A Diet of Grand Slams Gets Me To L.A.


From Denny's to Denny's I made my way to Los Angeles. Sometimes I'd throw in a prime rib at some steakhouse on old Route 66, but only when I was tired of driving and needed to hole up somewhere, sleep like I was dead. When I drove out there, the plan was to stay awhile, which I did, several years. You don't head out to tinseltown and environs without a few stars in your eyes or a loose cog or two, but those are pluses for anyone planning to make a life there. Everyone is "in the industry." Real estate is laughably expensive. Looking for a place to live is your first shocker. "Fixer-upper, million-five." Stayed with a friend in West L.A., did some freelance, got burned more often than not, old story out there.

Fell into a job by doing a Nokia newsletter, both designed it and wrote it--the guy looks at it, takes me to Dancer-Fitzgerald-Sample, says "Look at this." The ECD hired me on the spot.

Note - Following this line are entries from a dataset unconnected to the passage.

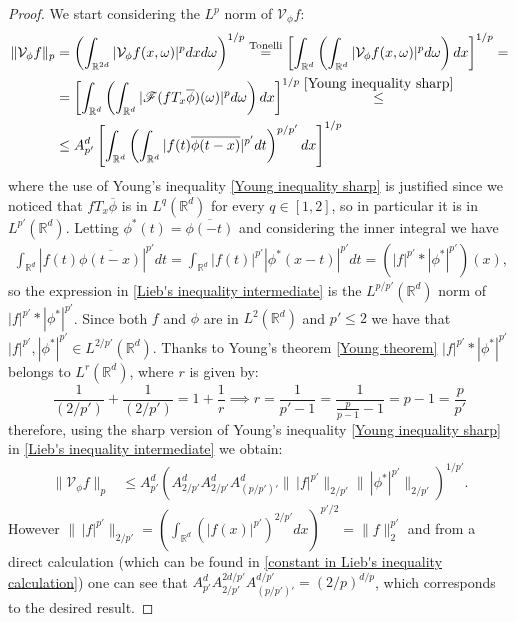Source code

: \documentclass[corpo=11pt, stile=classica, tipotesi=custom,
greek, evenboxes, english]{toptesi}
\numberwithin{equation}{chapter}
\theoremstyle{remark}
\newcommand{\R}{\mathbb{R}} %
\newcommand{\V}{\mathcal{V}} %
\newcommand{\F}{\mathscr{F}} %
\begin{document}
\begin{proof}
	We start considering the $L^p$ norm of $\V_{\phi} f$:
	\begin{align}
		\|\V_{\phi} f\|_p &= \left(\int_{\R^{2d}} |\V_{\phi}f(x,\omega)|^p dxd\omega\right)^{1/p} \overset{\mathrm{Tonelli}}{=} \left[\int_{\R^d} \left(\int_{\R^d} |\V_{\phi} f (x,\omega)|^p d\omega\right)dx\right]^{1/p} =\nonumber \\
						  &= \left[\int_{\R^d} \left(\int_{\R^d} |\F(f T_x \overline{\phi})(\omega)|^p d\omega\right)dx\right]^{1/p} \overset{\eqref{Young inequality sharp}}{\leq} \nonumber\\
						  &\leq A_{p'}^d\left[\int_{\R^d} \left(\int_{\R^d} |f(t) \overline{\phi(t-x)}|^{p'}dt\right)^{p/p'}dx\right]^{1/p} \label{Lieb's inequality intermediate}
	\end{align}
	where the use of Young's inequality \eqref{Young inequality sharp} is justified since we noticed that $fT_x \overline{\phi}$ is in $L^q(\R^d)$ for every $q \in [1,2]$, so in particular it is in $L^{p'}(\R^d)$. Letting $\phi^*(t) = \overline{\phi(-t)}$ and considering the inner integral we have
	\begin{align*}
		\int_{\R^d} |f(t) \overline{\phi(t-x)}|^{p'}dt = \int_{\R^d} |f(t)|^{p'} |\phi^*(x-t)|^{p'}dt = \left(|f|^{p'} * |\phi^*|^{p'}\right)(x),
	\end{align*}
	so the expression in \eqref{Lieb's inequality intermediate} is the $L^{p/p'}(\R^d)$ norm of $|f|^{p'} * |\phi^*|^{p'}$. Since both $f$ and $\phi$ are in $L^2(\R^d)$ and $p' \leq 2$ we have that $|f|^{p'},|\phi^*|^{p'} \in L^{2/p'}(\R^d)$. Thanks to Young's theorem \ref{Young theorem} $|f|^{p'} * |\phi^*|^{p'}$ belongs to $L^r(\R^d)$, where $r$ is given by:
	\begin{equation*}
		\dfrac{1}{(2/p')} + \dfrac{1}{(2/p')} = 1 + \dfrac{1}{r} \implies r = \dfrac{1}{p'-1} = \dfrac{1}{\frac{p}{p-1}-1} = p-1 = \dfrac{p}{p'}
	\end{equation*}
	therefore, using the sharp version of Young's inequality \eqref{Young inequality sharp} in \eqref{Lieb's inequality intermediate} we obtain:
	\begin{align*}
		\|\V_{\phi} f\|_p &\leq A_{p'}^d \left(A_{2/p'}^d A_{2/p'}^d A_{(p/p')'}^d \| \,|f|^{p'} \|_{2/p'} \|\,|\phi^*|^{p'}\|_{2/p'} \right)^{1/p'}.
	\end{align*}
	However $\| \,|f|^{p'} \|_{2/p'} = (\int_{\R^d} (|f(x)|^{p'})^{2/p'}dx)^{p'/2} = \|f\|_2^{p'}$ and from a direct calculation (which can be found in \ref{constant in Lieb's inequality calculation}) one can see that $A_{p'}^d A_{2/p'}^{2d/p'}A_{(p/p')'}^{d/p'}=(2/p)^{d/p}$, which corresponds to the desired result.
\end{proof}
\end{document}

That was over in Torrance. After driving to work for a few days from West L.A., sitting on that freeway parking lot, I just moved over to Palos Verdes, up the hill from the agency. I found one of the few rentals there, a quiet town house, and settled in, happily. Got to work about 5am, left at 3pm, my MO for the rest of my life in the ad racket. The building housed the agency and a brokerage, Merrill-Lynch I think. The only cars in the lot at that time of morning were mine and the brokers. It was like four hours later in New York and they worked on the NY clock. So there we were every morning, nodding at one another as we entered the big glass doors, they heading for their ground floor office to the left, me to the elevator for my 7th floor office. An actual office with walls and a door, good view. And a typewriter.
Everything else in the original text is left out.